» **Task description**
List all lines of the data that include the string "textcolor".

(Records drawn from a dataset)
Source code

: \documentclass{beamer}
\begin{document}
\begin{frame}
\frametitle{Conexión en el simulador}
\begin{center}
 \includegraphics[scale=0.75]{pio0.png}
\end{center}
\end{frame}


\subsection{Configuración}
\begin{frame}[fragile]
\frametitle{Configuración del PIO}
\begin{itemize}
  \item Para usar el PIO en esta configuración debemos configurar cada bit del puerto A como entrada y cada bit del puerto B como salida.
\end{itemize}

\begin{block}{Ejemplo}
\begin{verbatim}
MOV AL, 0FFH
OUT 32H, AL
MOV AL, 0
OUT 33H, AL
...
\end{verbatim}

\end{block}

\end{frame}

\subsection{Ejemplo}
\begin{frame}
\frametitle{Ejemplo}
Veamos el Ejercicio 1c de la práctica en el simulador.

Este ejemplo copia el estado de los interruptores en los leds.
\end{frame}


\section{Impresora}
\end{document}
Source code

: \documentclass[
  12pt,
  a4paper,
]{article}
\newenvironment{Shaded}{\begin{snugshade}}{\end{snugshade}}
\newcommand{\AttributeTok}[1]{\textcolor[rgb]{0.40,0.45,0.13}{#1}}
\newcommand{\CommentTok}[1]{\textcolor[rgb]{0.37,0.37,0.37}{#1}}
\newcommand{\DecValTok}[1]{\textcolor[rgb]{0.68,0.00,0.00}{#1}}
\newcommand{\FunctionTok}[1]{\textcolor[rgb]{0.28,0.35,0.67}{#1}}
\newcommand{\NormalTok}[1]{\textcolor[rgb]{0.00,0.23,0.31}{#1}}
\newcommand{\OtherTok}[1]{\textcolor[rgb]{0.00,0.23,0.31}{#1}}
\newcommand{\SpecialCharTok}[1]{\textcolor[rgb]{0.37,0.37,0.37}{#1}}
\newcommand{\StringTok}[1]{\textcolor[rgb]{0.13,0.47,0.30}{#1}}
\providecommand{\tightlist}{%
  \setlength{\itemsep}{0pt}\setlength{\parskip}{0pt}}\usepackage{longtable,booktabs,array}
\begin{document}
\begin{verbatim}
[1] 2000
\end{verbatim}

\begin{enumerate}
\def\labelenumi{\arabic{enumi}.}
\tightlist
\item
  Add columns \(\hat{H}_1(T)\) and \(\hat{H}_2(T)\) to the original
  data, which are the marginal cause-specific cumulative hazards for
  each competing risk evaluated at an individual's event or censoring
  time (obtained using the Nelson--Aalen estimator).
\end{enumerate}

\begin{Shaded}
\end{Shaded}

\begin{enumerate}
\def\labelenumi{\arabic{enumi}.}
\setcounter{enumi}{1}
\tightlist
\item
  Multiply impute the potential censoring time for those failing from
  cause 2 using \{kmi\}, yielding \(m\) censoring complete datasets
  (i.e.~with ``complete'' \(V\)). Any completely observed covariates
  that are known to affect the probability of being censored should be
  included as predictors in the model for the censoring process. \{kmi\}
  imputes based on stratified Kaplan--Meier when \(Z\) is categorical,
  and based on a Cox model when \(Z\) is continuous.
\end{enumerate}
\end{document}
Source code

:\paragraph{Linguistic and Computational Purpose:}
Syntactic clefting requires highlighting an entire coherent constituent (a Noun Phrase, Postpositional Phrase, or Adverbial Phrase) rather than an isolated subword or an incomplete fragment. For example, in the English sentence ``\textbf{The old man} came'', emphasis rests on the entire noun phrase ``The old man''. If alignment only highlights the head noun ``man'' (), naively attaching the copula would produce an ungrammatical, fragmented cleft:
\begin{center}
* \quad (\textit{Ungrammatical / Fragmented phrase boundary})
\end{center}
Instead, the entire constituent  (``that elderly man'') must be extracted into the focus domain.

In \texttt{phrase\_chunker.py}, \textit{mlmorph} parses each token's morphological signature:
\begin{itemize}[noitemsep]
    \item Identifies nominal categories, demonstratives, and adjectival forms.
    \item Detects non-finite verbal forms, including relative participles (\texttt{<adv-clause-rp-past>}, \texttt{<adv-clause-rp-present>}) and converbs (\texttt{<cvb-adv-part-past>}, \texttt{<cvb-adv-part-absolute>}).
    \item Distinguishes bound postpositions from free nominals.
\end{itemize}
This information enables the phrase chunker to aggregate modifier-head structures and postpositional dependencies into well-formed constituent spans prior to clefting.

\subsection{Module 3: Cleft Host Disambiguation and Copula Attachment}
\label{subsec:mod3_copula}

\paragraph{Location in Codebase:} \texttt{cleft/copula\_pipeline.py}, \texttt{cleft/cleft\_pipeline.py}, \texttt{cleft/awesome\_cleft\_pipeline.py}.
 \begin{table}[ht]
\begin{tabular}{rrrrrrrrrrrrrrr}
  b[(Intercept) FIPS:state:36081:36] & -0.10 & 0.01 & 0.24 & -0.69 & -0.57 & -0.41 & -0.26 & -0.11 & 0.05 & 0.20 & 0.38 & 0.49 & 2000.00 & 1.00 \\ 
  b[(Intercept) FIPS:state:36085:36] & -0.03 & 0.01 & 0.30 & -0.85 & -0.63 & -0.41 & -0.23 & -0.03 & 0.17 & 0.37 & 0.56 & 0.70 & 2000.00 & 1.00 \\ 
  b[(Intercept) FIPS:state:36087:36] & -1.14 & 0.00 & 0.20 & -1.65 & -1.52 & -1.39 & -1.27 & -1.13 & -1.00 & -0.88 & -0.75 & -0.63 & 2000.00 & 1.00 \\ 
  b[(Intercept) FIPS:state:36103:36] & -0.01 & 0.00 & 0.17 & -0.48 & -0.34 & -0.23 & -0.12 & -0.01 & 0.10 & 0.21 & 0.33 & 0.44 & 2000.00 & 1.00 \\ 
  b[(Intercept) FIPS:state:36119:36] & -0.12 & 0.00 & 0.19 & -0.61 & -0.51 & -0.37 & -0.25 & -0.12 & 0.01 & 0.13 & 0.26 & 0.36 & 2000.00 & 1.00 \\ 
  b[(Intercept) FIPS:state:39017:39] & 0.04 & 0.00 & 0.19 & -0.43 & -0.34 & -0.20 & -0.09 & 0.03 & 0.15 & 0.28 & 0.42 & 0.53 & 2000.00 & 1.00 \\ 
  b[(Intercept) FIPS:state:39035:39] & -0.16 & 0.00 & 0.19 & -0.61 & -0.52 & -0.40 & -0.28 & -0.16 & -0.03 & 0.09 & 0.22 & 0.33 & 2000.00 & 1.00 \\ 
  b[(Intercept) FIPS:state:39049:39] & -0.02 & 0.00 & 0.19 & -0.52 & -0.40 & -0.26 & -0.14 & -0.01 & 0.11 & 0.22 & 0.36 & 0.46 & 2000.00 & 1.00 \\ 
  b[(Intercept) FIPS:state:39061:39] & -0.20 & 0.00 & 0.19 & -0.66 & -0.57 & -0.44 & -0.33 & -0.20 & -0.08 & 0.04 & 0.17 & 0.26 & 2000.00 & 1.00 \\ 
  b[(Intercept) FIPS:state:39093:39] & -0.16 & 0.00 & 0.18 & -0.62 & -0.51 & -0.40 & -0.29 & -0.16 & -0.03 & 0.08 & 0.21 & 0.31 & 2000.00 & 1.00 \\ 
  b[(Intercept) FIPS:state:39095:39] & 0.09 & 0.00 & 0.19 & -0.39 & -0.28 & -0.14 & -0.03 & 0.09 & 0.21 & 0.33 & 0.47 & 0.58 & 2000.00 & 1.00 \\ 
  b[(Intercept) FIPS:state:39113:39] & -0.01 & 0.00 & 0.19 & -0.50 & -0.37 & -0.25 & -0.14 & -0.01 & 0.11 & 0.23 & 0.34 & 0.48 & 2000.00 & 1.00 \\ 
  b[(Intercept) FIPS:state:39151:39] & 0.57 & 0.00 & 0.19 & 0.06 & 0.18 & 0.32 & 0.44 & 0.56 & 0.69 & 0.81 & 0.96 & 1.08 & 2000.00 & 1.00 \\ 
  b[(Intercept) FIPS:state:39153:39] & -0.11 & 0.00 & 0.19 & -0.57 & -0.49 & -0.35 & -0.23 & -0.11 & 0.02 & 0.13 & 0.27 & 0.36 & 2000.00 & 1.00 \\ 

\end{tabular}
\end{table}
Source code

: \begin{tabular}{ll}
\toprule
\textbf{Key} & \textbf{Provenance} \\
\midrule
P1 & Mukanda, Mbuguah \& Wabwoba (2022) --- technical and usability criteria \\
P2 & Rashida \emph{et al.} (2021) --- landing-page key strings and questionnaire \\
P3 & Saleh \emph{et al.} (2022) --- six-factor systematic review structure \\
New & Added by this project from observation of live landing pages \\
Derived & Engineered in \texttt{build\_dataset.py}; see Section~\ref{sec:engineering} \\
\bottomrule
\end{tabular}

» **Expected answer**
\newcommand{\AttributeTok}[1]{\textcolor[rgb]{0.40,0.45,0.13}{#1}}
\newcommand{\CommentTok}[1]{\textcolor[rgb]{0.37,0.37,0.37}{#1}}
\newcommand{\DecValTok}[1]{\textcolor[rgb]{0.68,0.00,0.00}{#1}}
\newcommand{\FunctionTok}[1]{\textcolor[rgb]{0.28,0.35,0.67}{#1}}
\newcommand{\NormalTok}[1]{\textcolor[rgb]{0.00,0.23,0.31}{#1}}
\newcommand{\OtherTok}[1]{\textcolor[rgb]{0.00,0.23,0.31}{#1}}
\newcommand{\SpecialCharTok}[1]{\textcolor[rgb]{0.37,0.37,0.37}{#1}}
\newcommand{\StringTok}[1]{\textcolor[rgb]{0.13,0.47,0.30}{#1}}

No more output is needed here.